- _Provided records_
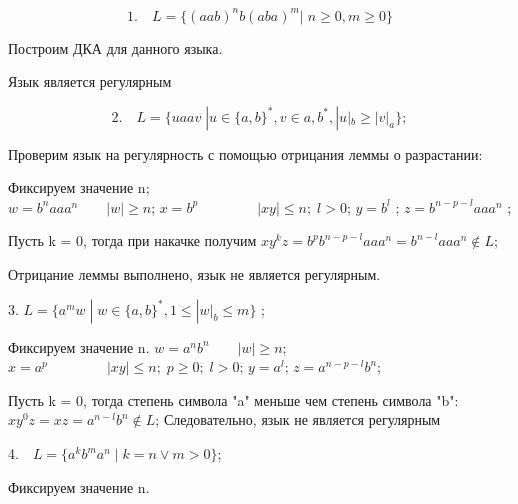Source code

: \documentclass[fleqn]{article}
\begin{document}
\begin{equation}
1. \quad L = \{(aab)^nb(aba)^m | \; n \geq 0, m \geq 0 \}    \nonumber
\end{equation}

Построим  ДКА для данного языка.
 

Язык является регулярным
 
\begin{equation}
2. \quad L = \{ uaav \; |u \in \{a,b\}^* , v \in a,b^* , |u|_b \geq |v|_a \} ;
\end{equation}
 
Проверим язык на регулярность с помощью отрицания леммы о разрастании:
 
Фиксируем значение n;\\
$w = b^naaa^n \qquad |w| \geq n$;
$x = b^p  \qquad\qquad \ |xy| \leq n  ;\; l > 0$;
$y = b^l$ ;
$z = b^{n-p-l}aaa^n$ ;

Пусть k = 0, тогда при накачке получим
$xy^kz = b^pb^{n-p-l}aaa^n = b^{n-l}aaa^n \notin L$;

Отрицание леммы выполнено, язык не является регулярным.
 

3.  $L = \{ a^m w \; | \; w \in \{a,b\}^* , 1 \leq |w|_b \leq m\}$  ;

Фиксируем значение n.
$w = a^n b^n  \qquad |w| \geq n $;
$x = a^p  \qquad\qquad \ |xy| \leq n  ; \; p \geq 0 ;\; l > 0 $;
$y = a^l $;
$z = a^{n-p-l}b^n $;

Пусть k = 0, тогда степень символа "a" меньше чем степень символа "b":
$xy^0z  = xz = a^{n-l}b^n \notin L $;
Следовательно, язык не является регулярным

4.$ \quad L = \{ a^kb^ma^n \; | \; k = n \vee m > 0\}$;

Фиксируем значение n.
 
\end{document}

- _What you have to do_
Print all the records again exactly; do not include any picture.

- _Response to this exercise_
Source code

: \documentclass[fleqn]{article}
\begin{document}
\begin{equation}
1. \quad L = \{(aab)^nb(aba)^m | \; n \geq 0, m \geq 0 \}    \nonumber
\end{equation}

Построим  ДКА для данного языка.
 

Язык является регулярным
 
\begin{equation}
2. \quad L = \{ uaav \; |u \in \{a,b\}^* , v \in a,b^* , |u|_b \geq |v|_a \} ;
\end{equation}
 
Проверим язык на регулярность с помощью отрицания леммы о разрастании:
 
Фиксируем значение n;\\
$w = b^naaa^n \qquad |w| \geq n$;
$x = b^p  \qquad\qquad \ |xy| \leq n  ;\; l > 0$;
$y = b^l$ ;
$z = b^{n-p-l}aaa^n$ ;

Пусть k = 0, тогда при накачке получим
$xy^kz = b^pb^{n-p-l}aaa^n = b^{n-l}aaa^n \notin L$;

Отрицание леммы выполнено, язык не является регулярным.
 

3.  $L = \{ a^m w \; | \; w \in \{a,b\}^* , 1 \leq |w|_b \leq m\}$  ;

Фиксируем значение n.
$w = a^n b^n  \qquad |w| \geq n $;
$x = a^p  \qquad\qquad \ |xy| \leq n  ; \; p \geq 0 ;\; l > 0 $;
$y = a^l $;
$z = a^{n-p-l}b^n $;

Пусть k = 0, тогда степень символа "a" меньше чем степень символа "b":
$xy^0z  = xz = a^{n-l}b^n \notin L $;
Следовательно, язык не является регулярным

4.$ \quad L = \{ a^kb^ma^n \; | \; k = n \vee m > 0\}$;

Фиксируем значение n.
 
\end{document}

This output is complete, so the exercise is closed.